Hong Kong Spends $1.2 Billion Defending Currency Overnight


© Reuters. Hong Kong Spends $1.2 Billion Defending Currency Overnight

(Bloomberg) — Hong Kong intervened to defend its currency peg for a second day after the city’s dollar fell to the weak end of its trading band.

The Hong Kong Monetary Authority bought HK$9.5 billion ($1.2 billion) of local dollars overnight, the third-biggest intervention since the defense began last month. The HKMA mopped up HK$1.57 billion on Wednesday. Lower rates than the U.S. have made the Hong Kong dollar an attractive target for shorting.

The de-facto central has now spent $7.95 billion protecting its currency system, which has the effect of tightening liquidity in a city that’s grown fat on ultra-low borrowing costs. The city, which imports U.S. monetary policy, is facing the prospect of significantly higher rates for the first time since the financial crisis.

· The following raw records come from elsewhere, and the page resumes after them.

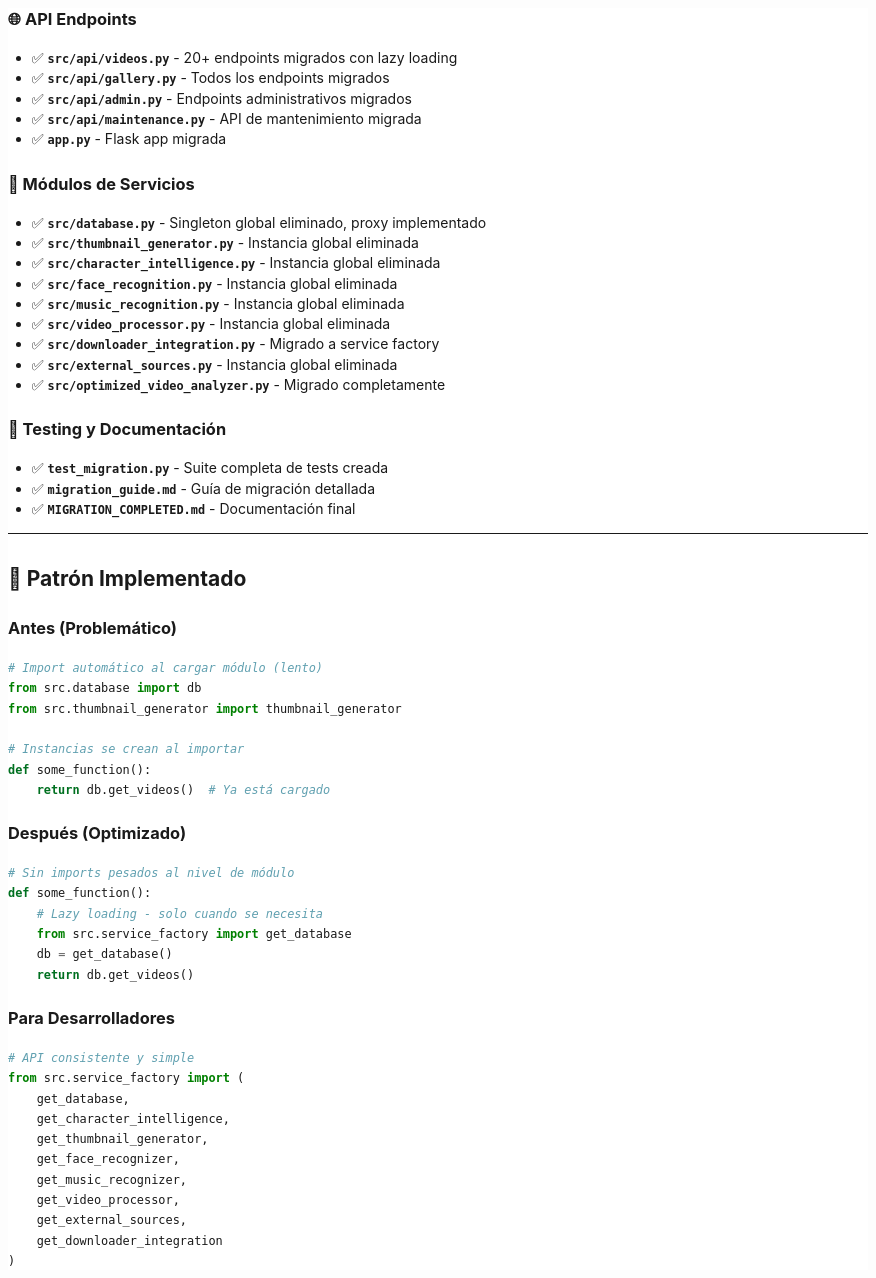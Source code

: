 ### 🌐 API Endpoints
- ✅ **`src/api/videos.py`** - 20+ endpoints migrados con lazy loading
- ✅ **`src/api/gallery.py`** - Todos los endpoints migrados
- ✅ **`src/api/admin.py`** - Endpoints administrativos migrados
- ✅ **`src/api/maintenance.py`** - API de mantenimiento migrada
- ✅ **`app.py`** - Flask app migrada

### 🔄 Módulos de Servicios
- ✅ **`src/database.py`** - Singleton global eliminado, proxy implementado
- ✅ **`src/thumbnail_generator.py`** - Instancia global eliminada
- ✅ **`src/character_intelligence.py`** - Instancia global eliminada
- ✅ **`src/face_recognition.py`** - Instancia global eliminada
- ✅ **`src/music_recognition.py`** - Instancia global eliminada
- ✅ **`src/video_processor.py`** - Instancia global eliminada
- ✅ **`src/downloader_integration.py`** - Migrado a service factory
- ✅ **`src/external_sources.py`** - Instancia global eliminada
- ✅ **`src/optimized_video_analyzer.py`** - Migrado completamente

### 🧪 Testing y Documentación
- ✅ **`test_migration.py`** - Suite completa de tests creada
- ✅ **`migration_guide.md`** - Guía de migración detallada
- ✅ **`MIGRATION_COMPLETED.md`** - Documentación final

---

## 🎯 Patrón Implementado

### Antes (Problemático)
```python
# Import automático al cargar módulo (lento)
from src.database import db
from src.thumbnail_generator import thumbnail_generator

# Instancias se crean al importar
def some_function():
    return db.get_videos()  # Ya está cargado
```

### Después (Optimizado)
```python  
# Sin imports pesados al nivel de módulo
def some_function():
    # Lazy loading - solo cuando se necesita
    from src.service_factory import get_database
    db = get_database()
    return db.get_videos()
```

### Para Desarrolladores
```python
# API consistente y simple
from src.service_factory import (
    get_database,
    get_character_intelligence, 
    get_thumbnail_generator,
    get_face_recognizer,
    get_music_recognizer,
    get_video_processor,
    get_external_sources,
    get_downloader_integration
)

```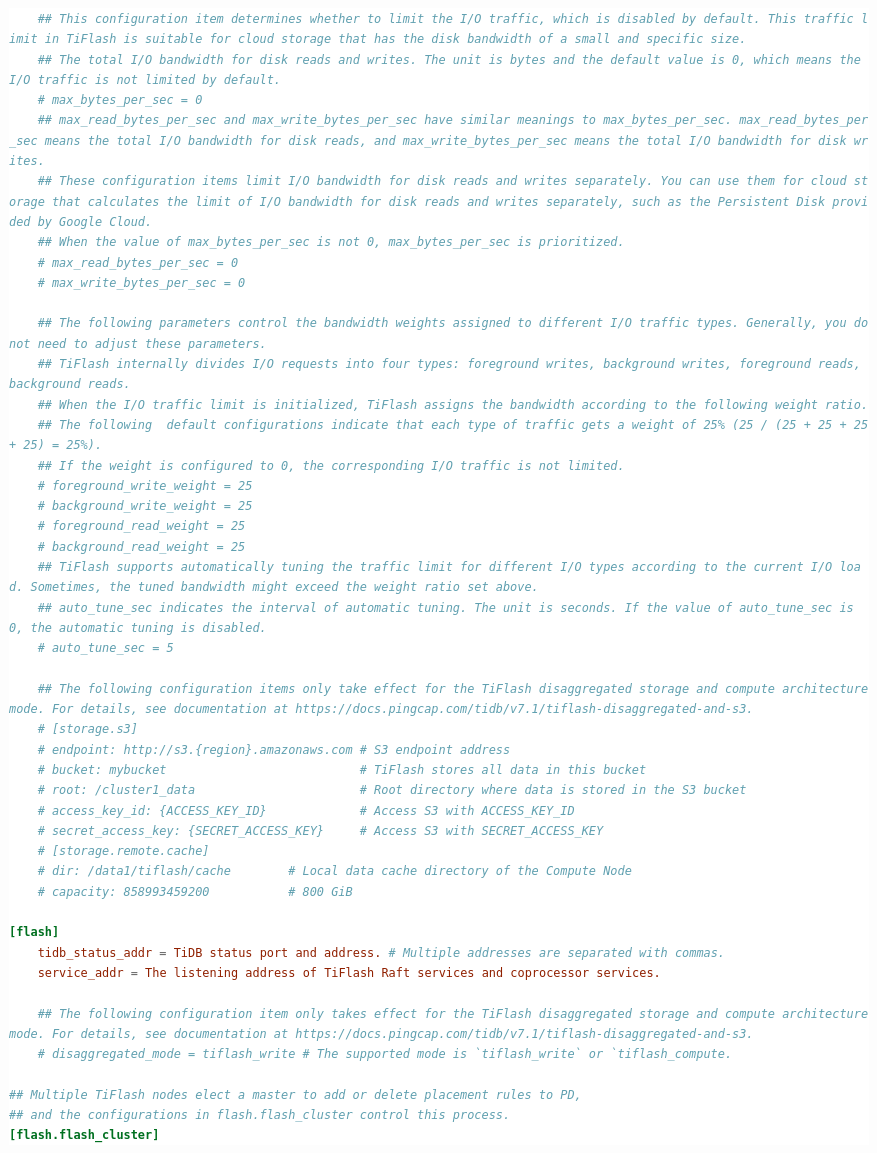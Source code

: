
 ```toml
    ## This configuration item determines whether to limit the I/O traffic, which is disabled by default. This traffic limit in TiFlash is suitable for cloud storage that has the disk bandwidth of a small and specific size.
    ## The total I/O bandwidth for disk reads and writes. The unit is bytes and the default value is 0, which means the I/O traffic is not limited by default.
    # max_bytes_per_sec = 0
    ## max_read_bytes_per_sec and max_write_bytes_per_sec have similar meanings to max_bytes_per_sec. max_read_bytes_per_sec means the total I/O bandwidth for disk reads, and max_write_bytes_per_sec means the total I/O bandwidth for disk writes.
    ## These configuration items limit I/O bandwidth for disk reads and writes separately. You can use them for cloud storage that calculates the limit of I/O bandwidth for disk reads and writes separately, such as the Persistent Disk provided by Google Cloud.
    ## When the value of max_bytes_per_sec is not 0, max_bytes_per_sec is prioritized.
    # max_read_bytes_per_sec = 0
    # max_write_bytes_per_sec = 0

    ## The following parameters control the bandwidth weights assigned to different I/O traffic types. Generally, you do not need to adjust these parameters.
    ## TiFlash internally divides I/O requests into four types: foreground writes, background writes, foreground reads, background reads.
    ## When the I/O traffic limit is initialized, TiFlash assigns the bandwidth according to the following weight ratio.
    ## The following  default configurations indicate that each type of traffic gets a weight of 25% (25 / (25 + 25 + 25 + 25) = 25%).
    ## If the weight is configured to 0, the corresponding I/O traffic is not limited.
    # foreground_write_weight = 25
    # background_write_weight = 25
    # foreground_read_weight = 25
    # background_read_weight = 25
    ## TiFlash supports automatically tuning the traffic limit for different I/O types according to the current I/O load. Sometimes, the tuned bandwidth might exceed the weight ratio set above.
    ## auto_tune_sec indicates the interval of automatic tuning. The unit is seconds. If the value of auto_tune_sec is 0, the automatic tuning is disabled.
    # auto_tune_sec = 5

    ## The following configuration items only take effect for the TiFlash disaggregated storage and compute architecture mode. For details, see documentation at https://docs.pingcap.com/tidb/v7.1/tiflash-disaggregated-and-s3.
    # [storage.s3]
    # endpoint: http://s3.{region}.amazonaws.com # S3 endpoint address
    # bucket: mybucket                           # TiFlash stores all data in this bucket
    # root: /cluster1_data                       # Root directory where data is stored in the S3 bucket
    # access_key_id: {ACCESS_KEY_ID}             # Access S3 with ACCESS_KEY_ID
    # secret_access_key: {SECRET_ACCESS_KEY}     # Access S3 with SECRET_ACCESS_KEY
    # [storage.remote.cache]
    # dir: /data1/tiflash/cache        # Local data cache directory of the Compute Node
    # capacity: 858993459200           # 800 GiB

[flash]
    tidb_status_addr = TiDB status port and address. # Multiple addresses are separated with commas.
    service_addr = The listening address of TiFlash Raft services and coprocessor services.

    ## The following configuration item only takes effect for the TiFlash disaggregated storage and compute architecture mode. For details, see documentation at https://docs.pingcap.com/tidb/v7.1/tiflash-disaggregated-and-s3.
    # disaggregated_mode = tiflash_write # The supported mode is `tiflash_write` or `tiflash_compute.

## Multiple TiFlash nodes elect a master to add or delete placement rules to PD,
## and the configurations in flash.flash_cluster control this process.
[flash.flash_cluster]
```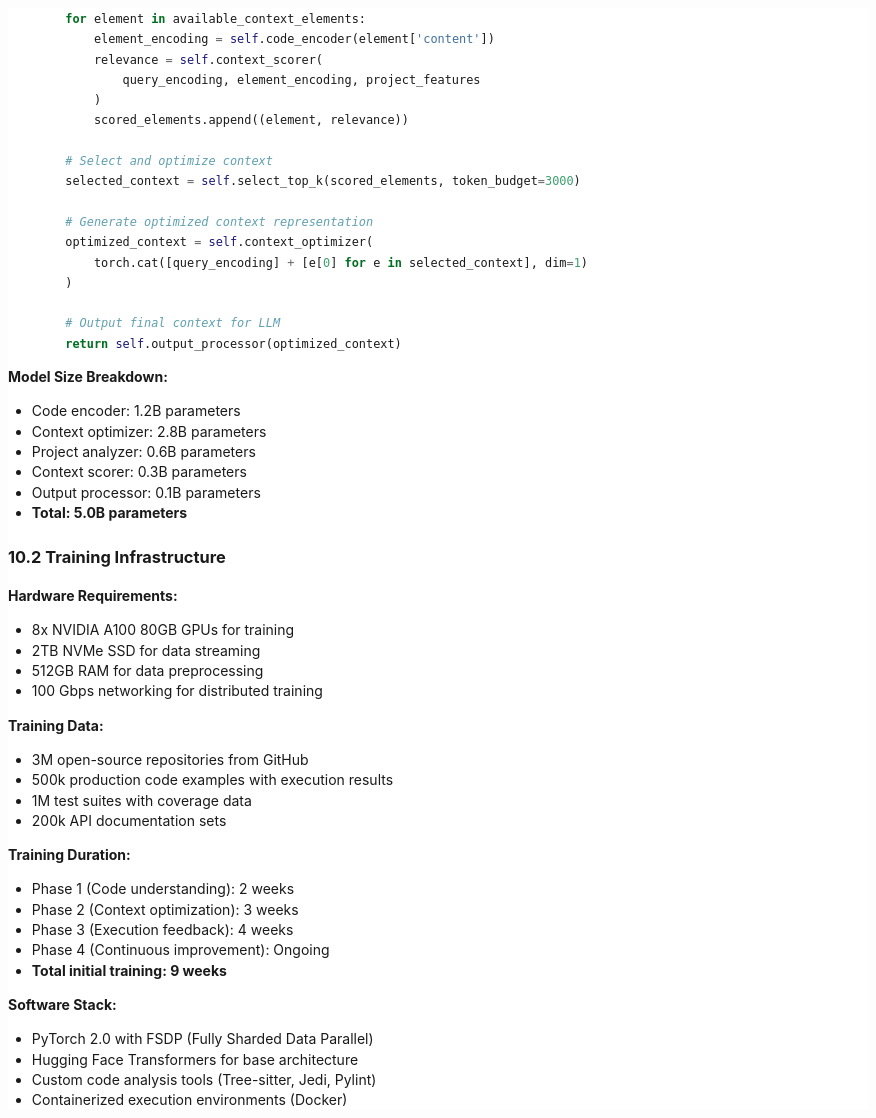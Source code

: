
 ```python
        for element in available_context_elements:
            element_encoding = self.code_encoder(element['content'])
            relevance = self.context_scorer(
                query_encoding, element_encoding, project_features
            )
            scored_elements.append((element, relevance))

        # Select and optimize context
        selected_context = self.select_top_k(scored_elements, token_budget=3000)

        # Generate optimized context representation
        optimized_context = self.context_optimizer(
            torch.cat([query_encoding] + [e[0] for e in selected_context], dim=1)
        )

        # Output final context for LLM
        return self.output_processor(optimized_context)
```

**Model Size Breakdown:**
- Code encoder: 1.2B parameters
- Context optimizer: 2.8B parameters
- Project analyzer: 0.6B parameters
- Context scorer: 0.3B parameters
- Output processor: 0.1B parameters
- **Total: 5.0B parameters**

### 10.2 Training Infrastructure

**Hardware Requirements:**
- 8x NVIDIA A100 80GB GPUs for training
- 2TB NVMe SSD for data streaming
- 512GB RAM for data preprocessing
- 100 Gbps networking for distributed training

**Training Data:**
- 3M open-source repositories from GitHub
- 500k production code examples with execution results
- 1M test suites with coverage data
- 200k API documentation sets

**Training Duration:**
- Phase 1 (Code understanding): 2 weeks
- Phase 2 (Context optimization): 3 weeks
- Phase 3 (Execution feedback): 4 weeks
- Phase 4 (Continuous improvement): Ongoing
- **Total initial training: 9 weeks**

**Software Stack:**
- PyTorch 2.0 with FSDP (Fully Sharded Data Parallel)
- Hugging Face Transformers for base architecture
- Custom code analysis tools (Tree-sitter, Jedi, Pylint)
- Containerized execution environments (Docker)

The three-month borrowing rate is 1.75 percent, near the highest since December 2008, and up from 0.8 percent a year earlier. The Hong Kong dollar was little changed at HK$7.8496 per greenback as of 11:40 a.m. local time.

While rising short-term funding costs have prompted banks to offer deposit rates of as much as 3 percent, there’s been little impact so far on the city’s housing market as lenders hold off raising the prime rate — which caps mortgages. Sun Hung Kai Properties Ltd. spent a record $3.2 billion buying a land plot at the city’s old airport site this week, signaling confidence demand will hold up in what’s already the world’s least affordable real estate market.

Still, with the U.S. expected to continue hiking interest rates, pressure on the Hong Kong dollar to weaken past its trading band will continue, prompting more intervention, and thereby draining liquidity further.